The claim is that ‘The same underlying factual situation [can be] described accurately and adequately in ontologically diverse ways. It would be arbitrary and unwarranted to say that just one is “really correct”.’ What sorts of case does Hellman have in mind? ‘Familiar examples cited long ago by Goodman … and others come from geometry (pure or applied), e.g. a framework with points and lines (say, in the two-dimensional case) vs. a framework with just lines, points being definable as (suitably selected) pairs of intersecting lines.’ But hold on, both frameworks agree that there are points and lines. Either way, then, in promiscuously quantifying over absolutely everything, I’ll be quantifying over both points and lines.

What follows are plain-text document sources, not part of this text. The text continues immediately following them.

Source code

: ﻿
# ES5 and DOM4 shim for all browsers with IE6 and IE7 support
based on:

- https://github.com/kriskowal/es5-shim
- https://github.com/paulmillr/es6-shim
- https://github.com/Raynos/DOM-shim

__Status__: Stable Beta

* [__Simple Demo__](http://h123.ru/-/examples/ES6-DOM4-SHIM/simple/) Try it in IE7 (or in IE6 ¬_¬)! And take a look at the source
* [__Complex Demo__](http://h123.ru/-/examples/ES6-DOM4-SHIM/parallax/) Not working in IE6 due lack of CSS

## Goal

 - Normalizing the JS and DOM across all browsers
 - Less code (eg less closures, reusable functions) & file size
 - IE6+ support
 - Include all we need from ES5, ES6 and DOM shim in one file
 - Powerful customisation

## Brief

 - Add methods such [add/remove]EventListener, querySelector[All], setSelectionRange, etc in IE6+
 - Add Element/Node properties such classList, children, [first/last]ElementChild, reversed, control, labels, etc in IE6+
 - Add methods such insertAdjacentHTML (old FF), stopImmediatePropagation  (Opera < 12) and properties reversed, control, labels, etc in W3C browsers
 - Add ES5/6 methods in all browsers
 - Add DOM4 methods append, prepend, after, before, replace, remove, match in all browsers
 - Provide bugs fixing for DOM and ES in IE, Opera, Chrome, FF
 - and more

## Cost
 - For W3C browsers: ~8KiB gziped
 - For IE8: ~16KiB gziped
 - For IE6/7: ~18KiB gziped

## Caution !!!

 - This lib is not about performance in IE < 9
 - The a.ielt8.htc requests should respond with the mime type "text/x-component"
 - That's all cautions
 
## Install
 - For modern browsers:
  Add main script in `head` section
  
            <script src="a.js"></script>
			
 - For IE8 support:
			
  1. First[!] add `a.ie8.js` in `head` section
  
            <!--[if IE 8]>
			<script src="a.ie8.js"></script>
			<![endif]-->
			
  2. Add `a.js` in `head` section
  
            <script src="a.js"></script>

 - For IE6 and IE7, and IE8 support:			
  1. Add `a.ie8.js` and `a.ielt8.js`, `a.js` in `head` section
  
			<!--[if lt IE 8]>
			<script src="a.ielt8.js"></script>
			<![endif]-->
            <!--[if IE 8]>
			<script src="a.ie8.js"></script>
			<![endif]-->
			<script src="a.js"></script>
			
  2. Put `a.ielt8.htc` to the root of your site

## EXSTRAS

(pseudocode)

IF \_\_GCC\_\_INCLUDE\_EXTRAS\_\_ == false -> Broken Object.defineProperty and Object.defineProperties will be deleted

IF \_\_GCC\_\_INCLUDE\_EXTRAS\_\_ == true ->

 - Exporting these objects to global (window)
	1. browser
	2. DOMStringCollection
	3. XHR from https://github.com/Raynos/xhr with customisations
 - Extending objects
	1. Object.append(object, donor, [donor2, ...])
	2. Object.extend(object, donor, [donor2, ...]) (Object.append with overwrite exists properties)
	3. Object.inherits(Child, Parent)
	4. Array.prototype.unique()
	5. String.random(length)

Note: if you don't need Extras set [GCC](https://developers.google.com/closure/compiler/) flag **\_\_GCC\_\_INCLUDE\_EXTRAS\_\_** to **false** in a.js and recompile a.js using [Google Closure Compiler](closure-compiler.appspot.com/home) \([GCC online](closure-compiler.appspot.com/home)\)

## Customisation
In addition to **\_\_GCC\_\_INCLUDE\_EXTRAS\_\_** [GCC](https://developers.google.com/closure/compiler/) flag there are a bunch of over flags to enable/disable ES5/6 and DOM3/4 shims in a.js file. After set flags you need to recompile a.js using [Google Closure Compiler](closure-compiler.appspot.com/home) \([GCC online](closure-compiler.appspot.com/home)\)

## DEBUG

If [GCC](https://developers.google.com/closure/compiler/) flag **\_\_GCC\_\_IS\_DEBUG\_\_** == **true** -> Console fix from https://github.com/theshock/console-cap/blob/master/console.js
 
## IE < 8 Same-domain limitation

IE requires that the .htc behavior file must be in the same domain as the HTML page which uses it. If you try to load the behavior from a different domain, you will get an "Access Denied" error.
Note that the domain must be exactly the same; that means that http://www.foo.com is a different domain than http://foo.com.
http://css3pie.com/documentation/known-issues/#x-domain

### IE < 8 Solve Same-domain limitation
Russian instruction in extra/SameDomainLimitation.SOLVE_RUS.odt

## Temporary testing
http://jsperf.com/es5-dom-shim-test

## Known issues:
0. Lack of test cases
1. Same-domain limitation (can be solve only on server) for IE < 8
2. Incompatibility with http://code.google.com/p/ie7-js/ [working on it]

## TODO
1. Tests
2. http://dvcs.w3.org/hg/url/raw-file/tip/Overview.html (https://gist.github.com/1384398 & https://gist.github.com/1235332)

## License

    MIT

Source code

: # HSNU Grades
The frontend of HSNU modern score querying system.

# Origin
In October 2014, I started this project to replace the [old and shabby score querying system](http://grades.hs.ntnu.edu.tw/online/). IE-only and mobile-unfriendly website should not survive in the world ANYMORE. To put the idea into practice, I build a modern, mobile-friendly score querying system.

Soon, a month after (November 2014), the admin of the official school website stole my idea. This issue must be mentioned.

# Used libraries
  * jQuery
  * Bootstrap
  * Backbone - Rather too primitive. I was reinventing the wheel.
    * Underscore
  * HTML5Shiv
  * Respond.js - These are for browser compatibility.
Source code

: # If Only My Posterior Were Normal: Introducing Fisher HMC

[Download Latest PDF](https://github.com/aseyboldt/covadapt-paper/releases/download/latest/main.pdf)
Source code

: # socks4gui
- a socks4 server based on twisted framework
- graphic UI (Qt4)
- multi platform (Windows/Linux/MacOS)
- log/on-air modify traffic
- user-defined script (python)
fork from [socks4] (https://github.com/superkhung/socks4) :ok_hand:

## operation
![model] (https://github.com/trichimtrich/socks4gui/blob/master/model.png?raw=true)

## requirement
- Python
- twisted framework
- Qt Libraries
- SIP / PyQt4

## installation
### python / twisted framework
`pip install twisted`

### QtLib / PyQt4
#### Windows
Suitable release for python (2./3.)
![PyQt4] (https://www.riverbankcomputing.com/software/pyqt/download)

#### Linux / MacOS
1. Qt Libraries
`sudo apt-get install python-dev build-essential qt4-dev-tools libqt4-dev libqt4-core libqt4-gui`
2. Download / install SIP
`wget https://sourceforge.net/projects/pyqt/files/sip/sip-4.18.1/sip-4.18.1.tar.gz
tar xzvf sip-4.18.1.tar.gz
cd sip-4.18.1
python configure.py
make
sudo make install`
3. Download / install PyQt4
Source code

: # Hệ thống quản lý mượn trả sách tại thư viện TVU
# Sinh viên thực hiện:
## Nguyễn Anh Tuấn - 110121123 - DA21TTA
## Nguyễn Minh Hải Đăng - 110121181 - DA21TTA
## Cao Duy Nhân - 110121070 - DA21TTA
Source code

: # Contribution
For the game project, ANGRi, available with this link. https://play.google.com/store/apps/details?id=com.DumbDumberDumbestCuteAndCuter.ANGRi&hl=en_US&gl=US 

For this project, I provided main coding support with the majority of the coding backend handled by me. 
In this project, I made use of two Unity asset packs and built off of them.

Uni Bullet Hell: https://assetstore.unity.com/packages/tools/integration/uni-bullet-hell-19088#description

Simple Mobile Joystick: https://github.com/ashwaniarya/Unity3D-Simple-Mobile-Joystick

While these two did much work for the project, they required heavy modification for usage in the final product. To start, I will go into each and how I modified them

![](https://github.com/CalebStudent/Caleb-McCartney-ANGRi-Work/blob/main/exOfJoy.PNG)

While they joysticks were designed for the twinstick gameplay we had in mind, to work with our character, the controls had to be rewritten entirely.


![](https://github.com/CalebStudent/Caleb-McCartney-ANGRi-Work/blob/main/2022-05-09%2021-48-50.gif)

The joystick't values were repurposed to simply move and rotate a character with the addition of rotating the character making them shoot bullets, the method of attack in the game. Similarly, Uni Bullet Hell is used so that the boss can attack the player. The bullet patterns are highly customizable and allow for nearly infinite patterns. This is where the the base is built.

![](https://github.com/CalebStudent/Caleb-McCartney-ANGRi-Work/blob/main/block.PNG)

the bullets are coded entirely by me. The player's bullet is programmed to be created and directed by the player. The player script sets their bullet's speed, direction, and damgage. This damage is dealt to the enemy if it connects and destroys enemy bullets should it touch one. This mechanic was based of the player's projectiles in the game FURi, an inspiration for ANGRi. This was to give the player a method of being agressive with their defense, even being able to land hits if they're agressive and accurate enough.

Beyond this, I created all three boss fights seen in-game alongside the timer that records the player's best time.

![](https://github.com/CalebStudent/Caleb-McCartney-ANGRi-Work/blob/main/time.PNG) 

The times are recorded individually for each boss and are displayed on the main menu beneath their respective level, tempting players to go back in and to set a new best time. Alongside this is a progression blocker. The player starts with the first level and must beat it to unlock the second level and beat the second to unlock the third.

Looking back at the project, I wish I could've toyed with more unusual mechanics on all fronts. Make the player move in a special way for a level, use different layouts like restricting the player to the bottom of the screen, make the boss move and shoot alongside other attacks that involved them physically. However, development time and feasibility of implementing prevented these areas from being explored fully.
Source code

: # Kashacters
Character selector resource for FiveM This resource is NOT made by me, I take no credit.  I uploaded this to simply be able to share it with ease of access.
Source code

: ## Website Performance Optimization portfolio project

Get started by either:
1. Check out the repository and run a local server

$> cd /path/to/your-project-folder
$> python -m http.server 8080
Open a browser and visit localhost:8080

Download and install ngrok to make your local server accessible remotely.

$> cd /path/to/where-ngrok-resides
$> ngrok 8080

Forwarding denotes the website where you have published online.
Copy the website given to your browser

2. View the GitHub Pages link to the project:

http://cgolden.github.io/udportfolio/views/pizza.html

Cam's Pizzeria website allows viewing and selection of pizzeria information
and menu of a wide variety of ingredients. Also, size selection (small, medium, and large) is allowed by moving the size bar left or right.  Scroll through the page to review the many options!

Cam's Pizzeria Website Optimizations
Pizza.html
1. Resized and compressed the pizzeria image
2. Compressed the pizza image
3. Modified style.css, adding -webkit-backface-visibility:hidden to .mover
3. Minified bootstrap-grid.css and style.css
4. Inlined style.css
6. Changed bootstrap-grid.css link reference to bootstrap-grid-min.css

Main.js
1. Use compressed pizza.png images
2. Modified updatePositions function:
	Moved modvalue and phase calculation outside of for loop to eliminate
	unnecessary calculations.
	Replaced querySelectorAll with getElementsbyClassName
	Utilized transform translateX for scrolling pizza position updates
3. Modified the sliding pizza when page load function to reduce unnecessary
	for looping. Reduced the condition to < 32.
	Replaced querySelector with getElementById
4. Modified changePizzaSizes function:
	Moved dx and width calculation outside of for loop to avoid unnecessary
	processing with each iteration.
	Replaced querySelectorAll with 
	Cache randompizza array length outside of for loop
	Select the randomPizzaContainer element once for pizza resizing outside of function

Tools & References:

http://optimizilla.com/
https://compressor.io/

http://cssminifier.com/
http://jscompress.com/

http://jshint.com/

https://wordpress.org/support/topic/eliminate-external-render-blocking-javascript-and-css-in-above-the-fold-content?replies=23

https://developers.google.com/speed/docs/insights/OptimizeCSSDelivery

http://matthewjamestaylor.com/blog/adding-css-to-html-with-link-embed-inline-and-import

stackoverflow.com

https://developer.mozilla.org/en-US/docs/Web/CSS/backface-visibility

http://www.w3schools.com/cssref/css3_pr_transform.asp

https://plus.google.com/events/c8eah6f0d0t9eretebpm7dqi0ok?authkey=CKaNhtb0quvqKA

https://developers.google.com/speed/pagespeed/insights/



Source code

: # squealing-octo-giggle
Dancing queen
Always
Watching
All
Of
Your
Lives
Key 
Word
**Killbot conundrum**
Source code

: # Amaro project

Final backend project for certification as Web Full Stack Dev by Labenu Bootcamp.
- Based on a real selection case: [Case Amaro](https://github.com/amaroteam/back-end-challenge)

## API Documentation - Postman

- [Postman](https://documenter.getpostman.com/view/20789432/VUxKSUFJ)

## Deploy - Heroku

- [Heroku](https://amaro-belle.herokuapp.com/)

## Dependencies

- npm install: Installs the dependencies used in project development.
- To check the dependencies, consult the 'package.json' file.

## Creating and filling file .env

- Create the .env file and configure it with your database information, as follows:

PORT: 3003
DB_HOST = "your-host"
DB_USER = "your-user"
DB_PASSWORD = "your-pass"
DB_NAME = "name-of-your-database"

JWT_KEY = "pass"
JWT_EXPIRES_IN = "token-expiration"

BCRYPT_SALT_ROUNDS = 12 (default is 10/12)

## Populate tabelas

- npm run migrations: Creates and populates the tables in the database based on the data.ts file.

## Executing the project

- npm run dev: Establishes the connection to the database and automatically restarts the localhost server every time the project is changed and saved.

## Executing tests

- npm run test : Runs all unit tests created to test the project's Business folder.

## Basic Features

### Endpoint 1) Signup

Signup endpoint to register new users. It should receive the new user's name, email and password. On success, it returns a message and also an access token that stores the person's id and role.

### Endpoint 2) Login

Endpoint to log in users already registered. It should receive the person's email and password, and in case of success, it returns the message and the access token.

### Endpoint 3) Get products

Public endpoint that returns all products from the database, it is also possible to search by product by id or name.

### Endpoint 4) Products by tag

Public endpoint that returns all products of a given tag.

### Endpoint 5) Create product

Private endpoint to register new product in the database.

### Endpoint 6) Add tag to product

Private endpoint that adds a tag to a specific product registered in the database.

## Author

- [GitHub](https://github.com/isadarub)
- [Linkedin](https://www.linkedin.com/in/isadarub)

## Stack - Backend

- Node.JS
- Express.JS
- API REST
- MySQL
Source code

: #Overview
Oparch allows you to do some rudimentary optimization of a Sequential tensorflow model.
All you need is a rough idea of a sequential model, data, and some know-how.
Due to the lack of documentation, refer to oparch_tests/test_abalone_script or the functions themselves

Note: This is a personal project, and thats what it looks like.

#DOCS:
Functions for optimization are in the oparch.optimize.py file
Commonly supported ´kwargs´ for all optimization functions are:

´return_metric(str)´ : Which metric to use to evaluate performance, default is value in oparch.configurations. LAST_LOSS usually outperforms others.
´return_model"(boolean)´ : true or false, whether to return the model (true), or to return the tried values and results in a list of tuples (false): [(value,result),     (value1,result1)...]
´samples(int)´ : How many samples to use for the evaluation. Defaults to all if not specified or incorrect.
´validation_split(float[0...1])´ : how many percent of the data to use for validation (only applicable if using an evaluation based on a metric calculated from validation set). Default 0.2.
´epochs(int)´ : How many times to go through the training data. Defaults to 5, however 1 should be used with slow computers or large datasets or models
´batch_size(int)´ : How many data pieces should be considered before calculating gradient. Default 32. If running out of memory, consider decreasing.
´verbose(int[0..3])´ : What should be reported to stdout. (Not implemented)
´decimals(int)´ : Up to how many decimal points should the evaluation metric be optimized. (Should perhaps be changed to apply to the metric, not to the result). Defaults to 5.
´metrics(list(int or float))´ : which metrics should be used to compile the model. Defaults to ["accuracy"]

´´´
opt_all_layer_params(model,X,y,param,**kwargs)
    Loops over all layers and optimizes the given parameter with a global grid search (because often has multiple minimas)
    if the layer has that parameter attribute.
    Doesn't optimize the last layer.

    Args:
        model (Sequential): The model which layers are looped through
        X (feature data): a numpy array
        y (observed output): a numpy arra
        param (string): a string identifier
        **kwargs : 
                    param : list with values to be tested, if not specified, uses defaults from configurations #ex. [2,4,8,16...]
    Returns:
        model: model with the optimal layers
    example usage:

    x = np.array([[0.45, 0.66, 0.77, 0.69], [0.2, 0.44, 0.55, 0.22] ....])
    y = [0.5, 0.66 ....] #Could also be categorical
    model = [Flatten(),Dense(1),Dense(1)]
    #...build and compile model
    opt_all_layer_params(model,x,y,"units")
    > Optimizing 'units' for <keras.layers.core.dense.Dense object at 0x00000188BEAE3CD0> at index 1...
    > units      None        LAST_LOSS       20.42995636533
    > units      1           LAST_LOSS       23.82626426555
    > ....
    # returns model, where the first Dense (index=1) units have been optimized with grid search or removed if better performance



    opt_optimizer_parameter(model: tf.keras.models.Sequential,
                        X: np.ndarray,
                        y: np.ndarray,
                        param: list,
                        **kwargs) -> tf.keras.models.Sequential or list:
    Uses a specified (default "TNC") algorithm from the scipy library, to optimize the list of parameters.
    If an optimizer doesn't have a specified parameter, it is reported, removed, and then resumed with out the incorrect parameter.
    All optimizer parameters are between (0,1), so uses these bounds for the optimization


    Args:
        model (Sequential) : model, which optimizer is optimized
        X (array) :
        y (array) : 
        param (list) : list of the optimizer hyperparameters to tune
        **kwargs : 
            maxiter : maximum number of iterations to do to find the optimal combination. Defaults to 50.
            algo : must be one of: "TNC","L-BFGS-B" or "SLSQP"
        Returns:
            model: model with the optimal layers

So what’s the problem?
Ah, says Hellman, the absolutist must claim that there is one correct answer to the question ‘Are there sui generis points, i.e. points which are distinct from pairs of lines or nested volumes, etc., not constructed out of anything else? … We may not ever know [the answer], but it shows up one way or another in the range of “absolutely everything”.’ Eh? Why is someone who claims that we can sensibly quantify over everything committed to the quite different claim that issues about what is ontological basic or sui generis have determinate answers? When I say that everything is self-identical (for example), I commit myself inter alia to agreeing that points, whatever they ultimately are, are self-identical and lines, whatever they are, are self-identical. But I just can’t see why it is supposed to follow that I’m thereby committing myself to supposing that the ontology game (in the form of raising the question what’s really, really fundamental?) is even a game with determinate rules let alone delivers determinate answers.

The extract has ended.